Mosele: Da quando nel 1968 negli Usa venne costituito il “Transportation Data Coordinating Committee” per studiare le problematiche relative allo scambio interaziendale di documenti e di merci, sono stati fatti notevoli passi in avanti nella definizione degli standard di trasferimento elettronico delle informazioni. Nel 1988, per esempio, per volontà delle Nazioni Unite, lo standard americano e quello europeo vennero armonizzati in un unico standard, l’Un/Edifact. Oggi si sta lavorando per semplificare l’infrastruttura di trasferimento dei dati e per renderla meno costosa: l’obiettivo è di eliminare il passaggio intermedio costituito dal provider Edi, inteso quale entità che fornisce i servizi di distribuzione delle informazioni, trasformando il vecchio sistema Edi in una piattaforma Edi basata su Web. È ormai chiaro che per ottenere questi risultati è indispensabile il ricorso e l’utilizzo di nuovi protocolli di trasmissione e l’Xml, nello specifico, diventerà la base portante dei nuovi sistemi. Il progetto ebXml – Electronic Business Extensible Markup Language ideato dalla United Nation Center for Trade Facilitation and Electronic Business (Un/Cefact) e dal consorzio Oasis (Organization for the Advancement of Structured Information Standard, ndr) ha infatti l’obiettivo di fornire un framework che permetta al linguaggio Xml di essere utilizzato in modo uniforme e consistente nello scambio di messaggi tra applicativi e utenti in un contesto di commercio elettronico. La soluzione fornita da ebXml, e questo è un fattore di sviluppo assai importante, sarà utilizzabile anche da aziende di piccola e media grandezza, anche con un basso livello di informatizzazione.

ZeroUno –  Scm e criticità irrisolte: quali sono e come superarle?
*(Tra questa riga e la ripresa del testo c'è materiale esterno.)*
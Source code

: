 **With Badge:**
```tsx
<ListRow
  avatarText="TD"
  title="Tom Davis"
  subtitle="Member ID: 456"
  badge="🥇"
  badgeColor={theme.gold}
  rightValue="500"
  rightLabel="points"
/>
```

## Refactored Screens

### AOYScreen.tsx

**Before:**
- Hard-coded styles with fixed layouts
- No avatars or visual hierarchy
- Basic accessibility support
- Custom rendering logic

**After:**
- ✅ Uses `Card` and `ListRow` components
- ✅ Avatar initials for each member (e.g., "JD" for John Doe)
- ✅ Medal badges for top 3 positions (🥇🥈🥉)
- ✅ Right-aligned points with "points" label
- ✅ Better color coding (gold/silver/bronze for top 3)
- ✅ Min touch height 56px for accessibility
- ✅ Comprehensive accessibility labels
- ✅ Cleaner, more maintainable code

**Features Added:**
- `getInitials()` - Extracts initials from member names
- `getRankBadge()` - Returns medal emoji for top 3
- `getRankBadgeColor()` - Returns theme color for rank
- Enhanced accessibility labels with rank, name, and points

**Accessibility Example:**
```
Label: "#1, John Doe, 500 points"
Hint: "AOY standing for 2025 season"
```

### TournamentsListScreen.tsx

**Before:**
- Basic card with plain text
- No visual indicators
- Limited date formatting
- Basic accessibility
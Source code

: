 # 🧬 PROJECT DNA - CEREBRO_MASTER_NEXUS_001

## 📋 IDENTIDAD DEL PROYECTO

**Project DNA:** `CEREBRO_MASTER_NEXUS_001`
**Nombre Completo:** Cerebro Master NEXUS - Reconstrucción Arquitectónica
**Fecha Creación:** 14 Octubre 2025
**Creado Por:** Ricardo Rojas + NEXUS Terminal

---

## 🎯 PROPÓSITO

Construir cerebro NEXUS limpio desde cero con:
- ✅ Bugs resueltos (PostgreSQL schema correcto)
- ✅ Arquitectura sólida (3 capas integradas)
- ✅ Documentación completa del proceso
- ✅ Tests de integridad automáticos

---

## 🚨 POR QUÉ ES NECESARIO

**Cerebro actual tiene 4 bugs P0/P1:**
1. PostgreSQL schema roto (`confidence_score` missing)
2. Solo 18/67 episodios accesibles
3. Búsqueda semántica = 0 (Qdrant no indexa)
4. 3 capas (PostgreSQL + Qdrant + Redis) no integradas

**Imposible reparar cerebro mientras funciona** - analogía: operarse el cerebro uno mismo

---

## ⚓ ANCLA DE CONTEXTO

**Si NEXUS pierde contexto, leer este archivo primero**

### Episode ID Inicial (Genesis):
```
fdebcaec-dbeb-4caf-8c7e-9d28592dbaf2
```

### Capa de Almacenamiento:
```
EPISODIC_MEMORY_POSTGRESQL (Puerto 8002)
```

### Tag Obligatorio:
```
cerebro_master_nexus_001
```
Mosele: Si può facilmente asserire che la tecnologia non è e non sarà un limite all’evoluzione della supply chain; direi piuttosto che in questo momento abbiamo tali e tanti supporti tecnologici che manca solo la fantasia di come e dove utilizzarli. Dal mio punto di vista, la principale criticità è la lentezza del trasferimento delle informazioni lungo la filiera: sono ancora poche le aziende italiane che utilizzano sistemi Edi o Edi su Internet e questo sta penalizzando pesantemente il nostro sistema produttivo. La natura di questo problema è dovuta sostanzialmente alla dimensione delle nostre aziende, le Pmi sono la maggioranza, e alla conseguente mancanza di cultura. Se prima l’alibi ricorrente era il costo delle infrastrutture, ora questo non è più vero e gli esempi a confermarlo non mancano. All’inizio degli anni ’80 un terminale industriale costava quanto un’auto di media cilindrata, quindi, attualizzato ad oggi costerebbe circa 20.000 euro mentre un pc desktop si compra con circa 1.000 euro: in 20 anni il costo di un posto di lavoro è quindi diminuito del 95 %. Sempre a supporto delle affermazioni di cui sopra, cito un dato pubblicato di recente da Microsoft: il rapporto, a parità di addetti, fra i pc installati in Francia e in Italia è 4 a 1, mentre è 3 a 1 con la Spagna. Il nostro Paese è il fanalino di coda della comunità per quanto riguarda il livello di informatizzazione e la conseguenza è che le informazioni lungo la filiera produttiva viaggiano ancora via fax o telefono.